Blanche Noyes (1900-1981) had 75,000 air markers constructed as chief of the FAA Air Marking Staff in the 1930s and 40s





(on Kennedy's immediate left (to the right of him from our perspective))
 
Her time as a pilot and co-pilot, beginning in 1928, back when flying was visual only, daylight only, with a compass and dead reckoning to guide pilots on long distance flights. She was a Broadway actress prior to learning to fly.

In 1930, she took 90 year old John D Rockefeller for his only airplane ride

Her husband, ewey R. Noyes, the chief pilot of the Standard Oil Company of Ohio, started his flying career as an airmail pilot, but he died in a crash caused by fog. 
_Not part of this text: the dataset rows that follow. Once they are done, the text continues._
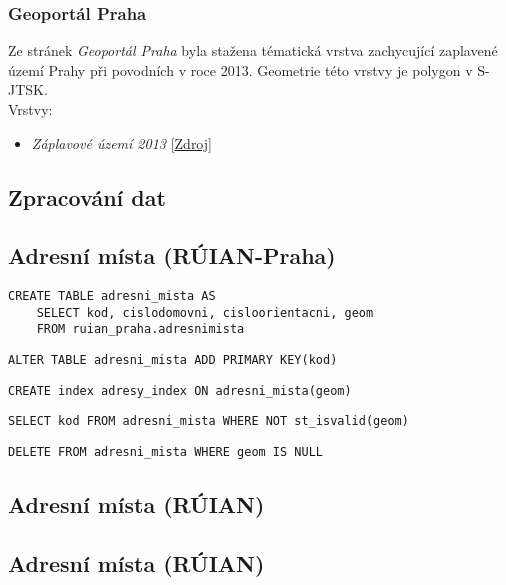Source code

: \documentclass[a4paper, 12pt]{article}
\begin{document}
\subsubsection{Geoportál Praha}
Ze stránek \textit{Geoportál Praha} byla stažena tématická vrstva zachycující zaplavené území Prahy při povodních v roce 2013. Geometrie této vrstvy je polygon v S-JTSK. \\

Vrstvy:
\begin{itemize}
\item \textsl{Záplavové území 2013} [\href{http://www.geoportalpraha.cz/cs/opendata/C121457E-5450-42D0-9009-204D8D899A06#.XE9PwWlCfIV}{Zdroj}]
\end{itemize}

\subsection{Zpracování dat}


\subsection{Adresní místa (RÚIAN-Praha)}

\begin{lstlisting}
CREATE TABLE adresni_mista AS
	SELECT kod, cislodomovni, cisloorientacni, geom
	FROM ruian_praha.adresnimista
\end{lstlisting}

\begin{lstlisting}
ALTER TABLE adresni_mista ADD PRIMARY KEY(kod)
\end{lstlisting}

\begin{lstlisting}
CREATE index adresy_index ON adresni_mista(geom)
\end{lstlisting}

\begin{lstlisting}
SELECT kod FROM adresni_mista WHERE NOT st_isvalid(geom)
\end{lstlisting}

\begin{lstlisting}
DELETE FROM adresni_mista WHERE geom IS NULL
\end{lstlisting}

\subsection{Adresní místa (RÚIAN)}

\subsection{Adresní místa (RÚIAN)}
\end{document}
She was among the first ten women to receive a transport pilot's license. In 1929, she became Ohio's first licensed female pilot.

In 1936, she teamed up as co-pilot to Louise Thaden and won the Bendix Trophy Race in the first year women were allowed to compete against men. They set a new world record of 14 hours, 55 minutes flying from New York City to Los Angeles

the objective of the Air Marking Group of the Bureau of Air Commerce, funded by the Works Progress Administration, was to aid aerial navigation by writing the name of the nearest town at 15-mile  intervals, on the roofs of prominent buildings if possible, on the ground in white paint when not.
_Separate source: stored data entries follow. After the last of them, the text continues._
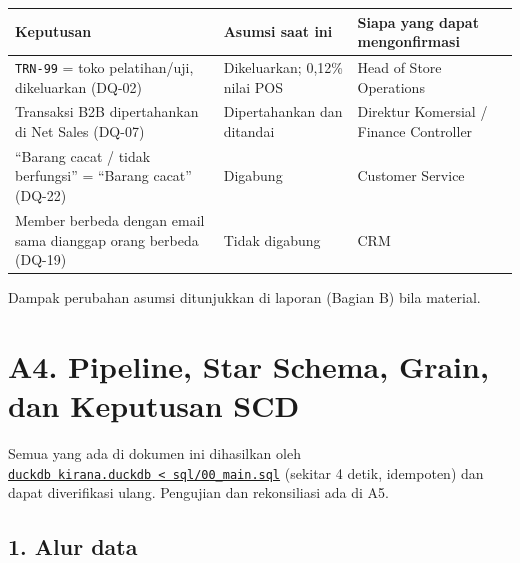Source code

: \documentclass[10pt,a4paper]{article}
\begin{document}
{\def\LTcaptype{none} %
\begin{longtable}[]{@{}
  >{\raggedright\arraybackslash}p{}
  >{\raggedright\arraybackslash}p{}
  >{\raggedright\arraybackslash}p{}@{}}
\toprule\noalign{}
\begin{minipage}[b]{\linewidth}\raggedright
Keputusan
\end{minipage} & \begin{minipage}[b]{\linewidth}\raggedright
Asumsi saat ini
\end{minipage} & \begin{minipage}[b]{\linewidth}\raggedright
Siapa yang dapat mengonfirmasi
\end{minipage} \\
\midrule\noalign{}
\endhead
\bottomrule\noalign{}
\endlastfoot
\texttt{TRN-99} = toko pelatihan/uji, dikeluarkan (DQ-02) & Dikeluarkan; 0,12\% nilai POS & Head of Store Operations \\
Transaksi B2B dipertahankan di Net Sales (DQ-07) & Dipertahankan dan ditandai & Direktur Komersial / Finance Controller \\
``Barang cacat / tidak berfungsi'' = ``Barang cacat'' (DQ-22) & Digabung & Customer Service \\
Member berbeda dengan email sama dianggap orang berbeda (DQ-19) & Tidak digabung & CRM \\
\end{longtable}
}

Dampak perubahan asumsi ditunjukkan di laporan (Bagian B) bila material.

\section{A4. Pipeline, Star Schema, Grain, dan Keputusan SCD}\label{a4.-pipeline-star-schema-grain-dan-keputusan-scd}

Semua yang ada di dokumen ini dihasilkan oleh \href{https://github.com/titan2903/kirana-omnichannel-performance-intelligence/blob/master/sql/00_main.sql}{\texttt{duckdb\ kirana.duckdb\ \textless{}\ sql/00\_\allowbreak{}main.sql}} (sekitar 4 detik,
idempoten) dan dapat diverifikasi ulang. Pengujian dan rekonsiliasi ada di A5.

\subsection{1. Alur data}\label{alur-data}
\end{document}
This program of identifying airports to pilots was the first U.S. government program conceived, planned and directed by a woman with an all-woman staff.

With America's entry into World War II in December 1941, however, for security reasons those had to be blacked out, roughly 13,000 sites they had marked.

During World War II, Mrs. Noyes worked for the War Department lecturing new military pilots, she was a 1st Lt, in the Texas Air National Guard

 After the war, as head of the air marking division of the Civil Aeronautics Administration, she oversaw their restoration and added further navigational aids. According to the National Air and Space Museum, "For many years, she was the only woman pilot allowed to fly a government aircraft."